◆ **Problem**: Every line of the material that mentions the word "tree" should be copied out.
==================================================
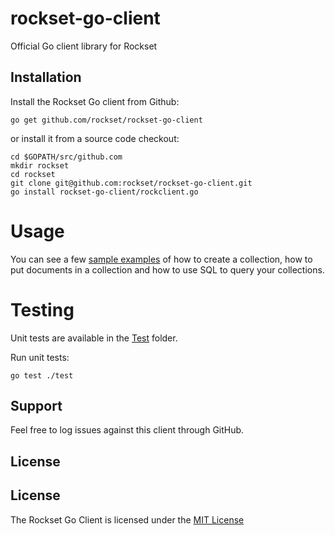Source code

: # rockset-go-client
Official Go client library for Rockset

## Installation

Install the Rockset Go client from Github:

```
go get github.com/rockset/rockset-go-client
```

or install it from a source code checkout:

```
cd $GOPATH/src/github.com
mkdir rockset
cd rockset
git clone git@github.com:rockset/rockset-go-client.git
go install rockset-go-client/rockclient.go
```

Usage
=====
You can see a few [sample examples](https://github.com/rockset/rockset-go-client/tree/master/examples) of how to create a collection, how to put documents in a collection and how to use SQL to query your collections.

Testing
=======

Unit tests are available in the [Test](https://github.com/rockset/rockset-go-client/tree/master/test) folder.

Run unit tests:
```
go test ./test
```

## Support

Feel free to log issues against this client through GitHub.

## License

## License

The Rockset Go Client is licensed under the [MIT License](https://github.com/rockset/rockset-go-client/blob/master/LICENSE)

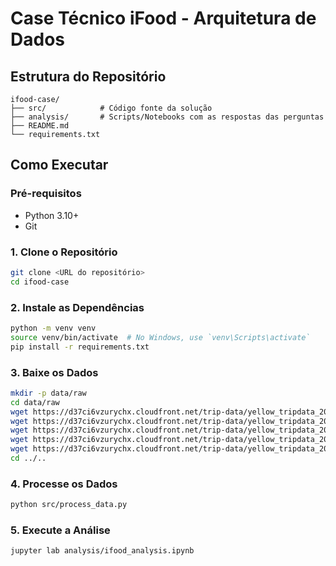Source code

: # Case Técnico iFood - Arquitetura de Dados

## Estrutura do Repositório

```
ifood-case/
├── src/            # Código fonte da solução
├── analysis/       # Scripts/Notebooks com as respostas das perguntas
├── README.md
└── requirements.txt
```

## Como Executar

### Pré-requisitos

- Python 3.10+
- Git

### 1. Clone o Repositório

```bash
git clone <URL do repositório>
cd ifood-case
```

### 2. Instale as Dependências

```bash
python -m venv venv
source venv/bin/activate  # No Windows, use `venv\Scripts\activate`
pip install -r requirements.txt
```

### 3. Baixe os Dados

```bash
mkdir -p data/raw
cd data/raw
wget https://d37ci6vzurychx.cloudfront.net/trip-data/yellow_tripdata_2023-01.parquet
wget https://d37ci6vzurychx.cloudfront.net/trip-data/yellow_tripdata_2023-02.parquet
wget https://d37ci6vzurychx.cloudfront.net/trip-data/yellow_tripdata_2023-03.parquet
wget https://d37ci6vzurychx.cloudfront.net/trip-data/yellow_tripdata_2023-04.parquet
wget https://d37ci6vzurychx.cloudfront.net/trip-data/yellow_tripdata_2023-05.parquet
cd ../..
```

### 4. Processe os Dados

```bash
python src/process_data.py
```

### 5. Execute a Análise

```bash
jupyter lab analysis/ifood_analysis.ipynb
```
==================================================
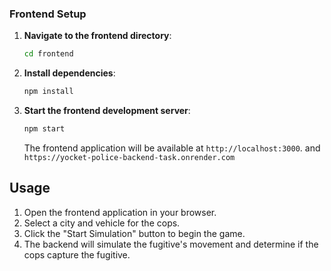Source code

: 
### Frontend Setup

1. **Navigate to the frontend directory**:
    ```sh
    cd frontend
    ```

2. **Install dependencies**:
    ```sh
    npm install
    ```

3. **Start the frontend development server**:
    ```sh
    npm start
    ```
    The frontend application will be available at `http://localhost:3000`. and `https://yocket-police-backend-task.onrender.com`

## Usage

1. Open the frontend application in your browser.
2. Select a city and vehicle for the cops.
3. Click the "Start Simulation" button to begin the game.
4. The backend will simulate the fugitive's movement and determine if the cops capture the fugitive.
==================================================
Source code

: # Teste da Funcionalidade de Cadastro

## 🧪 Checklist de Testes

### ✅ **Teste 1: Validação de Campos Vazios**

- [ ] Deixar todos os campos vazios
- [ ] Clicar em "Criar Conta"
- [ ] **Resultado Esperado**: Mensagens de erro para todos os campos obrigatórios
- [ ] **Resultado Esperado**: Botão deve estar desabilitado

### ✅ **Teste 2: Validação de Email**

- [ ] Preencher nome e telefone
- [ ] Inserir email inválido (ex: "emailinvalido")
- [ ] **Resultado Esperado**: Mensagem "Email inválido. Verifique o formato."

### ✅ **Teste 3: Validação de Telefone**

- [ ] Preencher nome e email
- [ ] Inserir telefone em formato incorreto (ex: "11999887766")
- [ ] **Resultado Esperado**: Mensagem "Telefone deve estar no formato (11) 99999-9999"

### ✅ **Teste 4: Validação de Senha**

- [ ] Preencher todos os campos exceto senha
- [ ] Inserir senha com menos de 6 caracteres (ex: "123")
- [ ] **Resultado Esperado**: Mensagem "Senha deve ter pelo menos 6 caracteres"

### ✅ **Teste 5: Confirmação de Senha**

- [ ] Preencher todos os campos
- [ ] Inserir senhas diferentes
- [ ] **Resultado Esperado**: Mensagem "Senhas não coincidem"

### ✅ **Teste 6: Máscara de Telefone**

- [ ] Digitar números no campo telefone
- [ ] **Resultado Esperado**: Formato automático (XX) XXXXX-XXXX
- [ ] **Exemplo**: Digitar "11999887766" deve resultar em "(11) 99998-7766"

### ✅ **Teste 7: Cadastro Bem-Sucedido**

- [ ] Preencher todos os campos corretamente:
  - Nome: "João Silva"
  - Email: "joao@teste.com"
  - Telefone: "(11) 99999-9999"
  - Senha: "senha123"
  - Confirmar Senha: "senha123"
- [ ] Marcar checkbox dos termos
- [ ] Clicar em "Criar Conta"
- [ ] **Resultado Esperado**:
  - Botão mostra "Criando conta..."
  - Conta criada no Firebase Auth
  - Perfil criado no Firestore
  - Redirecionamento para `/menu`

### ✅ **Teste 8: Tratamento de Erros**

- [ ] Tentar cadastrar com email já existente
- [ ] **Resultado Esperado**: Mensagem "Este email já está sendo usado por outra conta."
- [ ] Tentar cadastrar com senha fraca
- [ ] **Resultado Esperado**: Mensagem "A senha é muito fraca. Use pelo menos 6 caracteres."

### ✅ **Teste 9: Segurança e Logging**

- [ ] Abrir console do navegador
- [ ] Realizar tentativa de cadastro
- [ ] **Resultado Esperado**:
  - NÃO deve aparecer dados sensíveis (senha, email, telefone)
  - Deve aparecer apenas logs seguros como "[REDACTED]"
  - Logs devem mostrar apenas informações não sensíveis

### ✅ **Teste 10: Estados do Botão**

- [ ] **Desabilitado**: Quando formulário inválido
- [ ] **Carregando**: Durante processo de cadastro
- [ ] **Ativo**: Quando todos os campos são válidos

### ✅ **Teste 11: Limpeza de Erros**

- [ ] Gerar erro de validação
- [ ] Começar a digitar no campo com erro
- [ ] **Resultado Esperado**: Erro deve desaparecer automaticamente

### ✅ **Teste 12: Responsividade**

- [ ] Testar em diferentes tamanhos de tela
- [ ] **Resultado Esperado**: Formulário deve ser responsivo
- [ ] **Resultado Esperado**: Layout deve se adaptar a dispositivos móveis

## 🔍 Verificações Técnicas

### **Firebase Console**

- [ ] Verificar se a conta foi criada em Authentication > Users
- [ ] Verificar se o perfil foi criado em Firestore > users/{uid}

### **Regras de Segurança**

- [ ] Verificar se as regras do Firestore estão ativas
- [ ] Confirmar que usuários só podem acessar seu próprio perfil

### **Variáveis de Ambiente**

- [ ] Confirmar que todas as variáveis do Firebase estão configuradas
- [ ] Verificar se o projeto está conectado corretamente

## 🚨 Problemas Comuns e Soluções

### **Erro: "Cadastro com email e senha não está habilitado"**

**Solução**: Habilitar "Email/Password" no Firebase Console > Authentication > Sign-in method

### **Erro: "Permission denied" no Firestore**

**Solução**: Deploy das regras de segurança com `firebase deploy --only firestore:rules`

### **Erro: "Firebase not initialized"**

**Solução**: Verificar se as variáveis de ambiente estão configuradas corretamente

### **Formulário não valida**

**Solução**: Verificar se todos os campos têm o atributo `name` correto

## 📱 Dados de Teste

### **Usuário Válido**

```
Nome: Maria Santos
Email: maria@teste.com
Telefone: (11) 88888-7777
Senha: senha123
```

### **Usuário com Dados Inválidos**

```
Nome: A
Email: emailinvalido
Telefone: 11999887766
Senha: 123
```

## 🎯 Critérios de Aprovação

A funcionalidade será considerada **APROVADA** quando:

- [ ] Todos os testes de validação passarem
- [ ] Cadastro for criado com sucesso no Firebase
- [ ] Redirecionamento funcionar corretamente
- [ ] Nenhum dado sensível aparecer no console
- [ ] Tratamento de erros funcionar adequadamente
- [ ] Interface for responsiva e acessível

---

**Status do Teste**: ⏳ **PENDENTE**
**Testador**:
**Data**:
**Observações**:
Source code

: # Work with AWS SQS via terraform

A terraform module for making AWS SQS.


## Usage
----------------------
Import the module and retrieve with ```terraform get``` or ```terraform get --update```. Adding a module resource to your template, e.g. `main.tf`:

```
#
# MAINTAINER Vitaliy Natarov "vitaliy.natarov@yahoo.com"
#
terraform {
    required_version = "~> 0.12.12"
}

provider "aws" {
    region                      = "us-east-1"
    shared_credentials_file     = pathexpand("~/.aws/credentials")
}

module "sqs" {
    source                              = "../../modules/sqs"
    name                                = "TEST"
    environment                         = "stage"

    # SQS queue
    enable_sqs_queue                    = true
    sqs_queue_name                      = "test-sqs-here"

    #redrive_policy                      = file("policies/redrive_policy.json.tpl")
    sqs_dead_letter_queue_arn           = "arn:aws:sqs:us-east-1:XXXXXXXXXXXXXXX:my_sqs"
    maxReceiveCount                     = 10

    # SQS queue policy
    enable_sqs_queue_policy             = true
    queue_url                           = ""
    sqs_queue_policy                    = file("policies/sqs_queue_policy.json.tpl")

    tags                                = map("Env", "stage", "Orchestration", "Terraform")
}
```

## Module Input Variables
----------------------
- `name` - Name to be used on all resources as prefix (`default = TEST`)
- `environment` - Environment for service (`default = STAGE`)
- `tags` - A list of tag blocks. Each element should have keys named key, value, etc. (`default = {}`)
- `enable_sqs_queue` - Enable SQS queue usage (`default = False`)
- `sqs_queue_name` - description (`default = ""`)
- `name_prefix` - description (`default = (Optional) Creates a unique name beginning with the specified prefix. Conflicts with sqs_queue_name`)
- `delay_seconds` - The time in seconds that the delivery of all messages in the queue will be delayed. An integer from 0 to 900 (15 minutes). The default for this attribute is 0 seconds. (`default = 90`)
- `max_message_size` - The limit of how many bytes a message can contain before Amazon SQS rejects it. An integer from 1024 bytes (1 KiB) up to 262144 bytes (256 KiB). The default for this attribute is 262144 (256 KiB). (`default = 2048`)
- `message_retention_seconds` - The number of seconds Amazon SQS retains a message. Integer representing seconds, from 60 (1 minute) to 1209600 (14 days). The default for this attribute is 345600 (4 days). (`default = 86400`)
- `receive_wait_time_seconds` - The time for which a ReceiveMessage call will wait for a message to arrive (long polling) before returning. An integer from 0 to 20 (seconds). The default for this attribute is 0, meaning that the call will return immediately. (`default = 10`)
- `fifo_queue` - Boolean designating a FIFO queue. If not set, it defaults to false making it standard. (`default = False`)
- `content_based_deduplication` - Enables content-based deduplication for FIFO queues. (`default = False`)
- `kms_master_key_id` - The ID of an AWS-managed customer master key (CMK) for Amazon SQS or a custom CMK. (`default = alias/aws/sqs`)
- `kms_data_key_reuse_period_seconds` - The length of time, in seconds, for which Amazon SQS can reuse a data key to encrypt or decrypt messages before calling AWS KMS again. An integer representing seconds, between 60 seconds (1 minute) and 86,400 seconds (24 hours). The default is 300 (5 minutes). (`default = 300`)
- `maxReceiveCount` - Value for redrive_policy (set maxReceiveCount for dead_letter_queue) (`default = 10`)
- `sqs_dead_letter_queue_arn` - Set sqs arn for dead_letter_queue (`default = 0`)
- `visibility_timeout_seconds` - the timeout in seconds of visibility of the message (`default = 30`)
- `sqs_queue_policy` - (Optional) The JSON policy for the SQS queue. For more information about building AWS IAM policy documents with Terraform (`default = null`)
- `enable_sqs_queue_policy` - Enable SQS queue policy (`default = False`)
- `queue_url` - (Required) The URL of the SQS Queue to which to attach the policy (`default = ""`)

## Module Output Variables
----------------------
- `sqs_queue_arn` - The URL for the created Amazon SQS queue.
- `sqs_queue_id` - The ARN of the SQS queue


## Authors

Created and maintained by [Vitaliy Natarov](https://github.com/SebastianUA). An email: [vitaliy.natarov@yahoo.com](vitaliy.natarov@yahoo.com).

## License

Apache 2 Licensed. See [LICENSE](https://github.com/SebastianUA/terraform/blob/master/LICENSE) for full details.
==================================================
◆ **Answer for the task**:
You can see a few [sample examples](https://github.com/rockset/rockset-go-client/tree/master/examples) of how to create a collection, how to put documents in a collection and how to use SQL to query your collections.
Unit tests are available in the [Test](https://github.com/rockset/rockset-go-client/tree/master/test) folder.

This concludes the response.